The high-scoring shootout between the New Orleans Saints and the Los Angeles Rams on Nov. 4 put two of the top teams in the NFL on display. The 45-35 final score involved over 900 yards of total offense and an average of 7.5 yards a play.
The Saints and the Rams are vying not only for a high playoff berth, but for home field advantage throughout the playoffs. Homefield advantage is given to the team with the best record within each conference, so being that New Orleans and Los Angeles are in the same conference, only one of them will be granted home field advantage throughout the playoffs.
Through week nine of the regular season, New Orleans sits at 7-1 and Los Angeles is sitting at 8-1. With New Orleans on a seven-game win streak, they are certainly making a case as the hottest team in football.
The Saints are headlined by an all-star coach, Sean Payton, and a handful of Pro-Bowlers on both sides of the ball. Quarterback Drew Brees, running back Alvin Kamara and wide receiver Michael Thomas are primed to keep this elite offense humming. Also, lets not forget the recent singing of Dez Bryant, a player that can potentially add an entire new layer to the offense.

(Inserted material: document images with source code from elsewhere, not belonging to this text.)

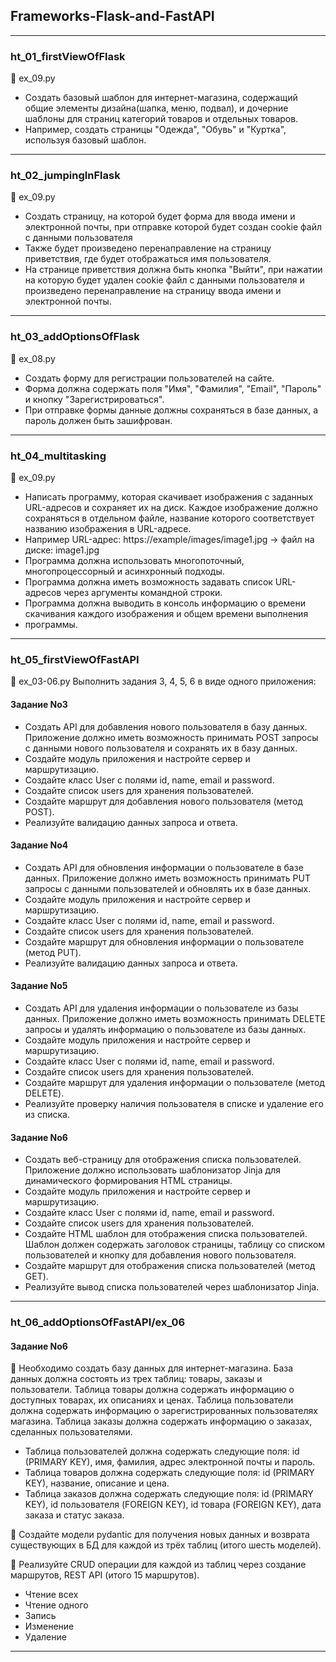 ## Frameworks-Flask-and-FastAPI

--------------------

### ht_01_firstViewOfFlask
📌 ex_09.py  
- Создать базовый шаблон для интернет-магазина, содержащий общие элементы дизайна(шапка, меню, подвал), и дочерние 
шаблоны для страниц категорий товаров и отдельных товаров.
- Например, создать страницы "Одежда", "Обувь" и "Куртка", используя базовый шаблон.
--------------------

### ht_02_jumpingInFlask
📌 ex_09.py 
- Создать страницу, на которой будет форма для ввода имени и электронной почты, при отправке которой будет создан 
cookie файл с данными пользователя
- Также будет произведено перенаправление на страницу приветствия, где будет отображаться имя пользователя.
- На странице приветствия должна быть кнопка "Выйти", при нажатии на которую будет удален cookie файл с данными 
пользователя и произведено перенаправление на страницу ввода имени и электронной почты.
--------------------

### ht_03_addOptionsOfFlask
📌 ex_08.py
- Создать форму для регистрации пользователей на сайте.
- Форма должна содержать поля "Имя", "Фамилия", "Email", "Пароль" и кнопку "Зарегистрироваться".
- При отправке формы данные должны сохраняться в базе данных, а пароль должен быть зашифрован.
--------------------

### ht_04_multitasking
📌 ex_09.py
- Написать программу, которая скачивает изображения с заданных URL-адресов и сохраняет их на диск. Каждое изображение 
должно сохраняться в отдельном файле, название которого соответствует названию изображения в URL-адресе.
- Например URL-адрес: https://example/images/image1.jpg -> файл на диске: image1.jpg
- Программа должна использовать многопоточный, многопроцессорный и асинхронный подходы.
- Программа должна иметь возможность задавать список URL-адресов через аргументы командной строки.
- Программа должна выводить в консоль информацию о времени скачивания каждого изображения и общем времени выполнения 
- программы.
--------------------

### ht_05_firstViewOfFastAPI
📌 ex_03-06.py
Выполнить задания 3, 4, 5, 6 в виде одного приложения:
#### Задание No3
- Создать API для добавления нового пользователя в базу данных. Приложение должно иметь возможность принимать POST 
запросы с данными нового пользователя и сохранять их в базу данных.
- Создайте модуль приложения и настройте сервер и маршрутизацию.
- Создайте класс User с полями id, name, email и password.
- Создайте список users для хранения пользователей.
- Создайте маршрут для добавления нового пользователя (метод POST).
- Реализуйте валидацию данных запроса и ответа.

#### Задание No4
- Создать API для обновления информации о пользователе в базе данных. Приложение должно иметь возможность принимать 
PUT запросы с данными пользователей и обновлять их в базе данных.
- Создайте модуль приложения и настройте сервер и маршрутизацию.
- Создайте класс User с полями id, name, email и password.
- Создайте список users для хранения пользователей.
- Создайте маршрут для обновления информации о пользователе (метод PUT).
- Реализуйте валидацию данных запроса и ответа.

#### Задание No5
- Создать API для удаления информации о пользователе из базы данных. Приложение должно иметь возможность принимать 
DELETE запросы и удалять информацию о пользователе из базы данных.
- Создайте модуль приложения и настройте сервер и маршрутизацию.
- Создайте класс User с полями id, name, email и password.
- Создайте список users для хранения пользователей.
- Создайте маршрут для удаления информации о пользователе (метод DELETE).
- Реализуйте проверку наличия пользователя в списке и удаление его из списка.

#### Задание No6
- Создать веб-страницу для отображения списка пользователей. Приложение должно использовать шаблонизатор Jinja для 
динамического формирования HTML страницы.
- Создайте модуль приложения и настройте сервер и маршрутизацию.
- Создайте класс User с полями id, name, email и password.
- Создайте список users для хранения пользователей.
-  Создайте HTML шаблон для отображения списка пользователей. Шаблон должен содержать заголовок страницы, таблицу со 
списком пользователей и кнопку для добавления нового пользователя.
- Создайте маршрут для отображения списка пользователей (метод GET).
- Реализуйте вывод списка пользователей через шаблонизатор Jinja.
--------------------

### ht_06_addOptionsOfFastAPI/ex_06
#### Задание No6
📌 Необходимо создать базу данных для интернет-магазина. База данных должна состоять из трех таблиц: товары, заказы и 
пользователи. Таблица товары должна содержать информацию о доступных товарах, их описаниях и ценах. 
Таблица пользователи должна содержать информацию о зарегистрированных пользователях магазина.
Таблица заказы должна содержать информацию о заказах, сделанных пользователями.
- Таблица пользователей должна содержать следующие поля: id (PRIMARY KEY), имя, фамилия, адрес электронной почты и 
пароль.
- Таблица товаров должна содержать следующие поля: id (PRIMARY KEY), название, описание и цена.
- Таблица заказов должна содержать следующие поля: id (PRIMARY KEY), id пользователя (FOREIGN KEY), id товара 
(FOREIGN KEY), дата заказа и статус заказа.

📌 Создайте модели pydantic для получения новых данных и возврата существующих в БД для каждой из трёх таблиц 
(итого шесть моделей).

📌 Реализуйте CRUD операции для каждой из таблиц через создание маршрутов, REST API (итого 15 маршрутов).
- Чтение всех
- Чтение одного
- Запись
- Изменение
- Удаление
--------------------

On the defensive side of the ball, defensive back Marshon Lattimore and defensive lineman Cameron Jordan lead the way. Brees is playing at an MVP-caliber level, with the highest quarterback rating in the league and 18 touchdown passes on the year. He has found comfort in his top two options, Thomas and Kamara, with them both proving to be elite players at their respective positions.
Los Angeles has an MVP candidate of their own: Todd Gurley. With young quarterback Jared Goff and up-and-coming coach Sean McVay at the helm, Los Angeles leads the league in offensive yards per game, with Gurley leading the league in rushing yards and touchdowns.
Wide receivers Robert Woods, Cooper Kupp and Brandin Cooks all provide sure-handed targets for Goff and serve as exceptional compliments to Los Angeles’ elite running attack. Their defensive line is stacked with finesse and strength, with all of their starting defensive linemen being former first-round picks.
Dante Fowler, Aaron Donald, Ndamukong Suh and Michael Brockers make for a scary challenge for opposing offensive lines. All-Pro cornerbacks Marcus Peters and Aqib Talib reside in their secondary, but injuries and inconsistency have left them playing far below where they expect to be.
The key difference between these offensive powerhouses is their defensive consistency. Wade Phillips, Los Angeles’ defensive coordinator, believes that their play has not reached the standards they should be reaching.
New Orleans’ defense has been stout against the run, allowing the least rushing yards per game in the league.
They brought in Peters, Talib, Suh and Fowler over the past season, and it still seems that they are all trying to mesh together and become comfortable. By the time the playoff push comes around, both teams should be equally fired up to prove they are the best team in the NFC.
At this point, the battle for the title pits two different cultures against each other. The wisdom and experience of Brees and Payton against the youth and tenacity of Goff and McVay.
For now the Saints will have a big advantage over Los Angeles after their win on Sunday, but there’s still plenty of ground for the Rams to cover. It is only a matter of time until it’s seen who claims the NFC.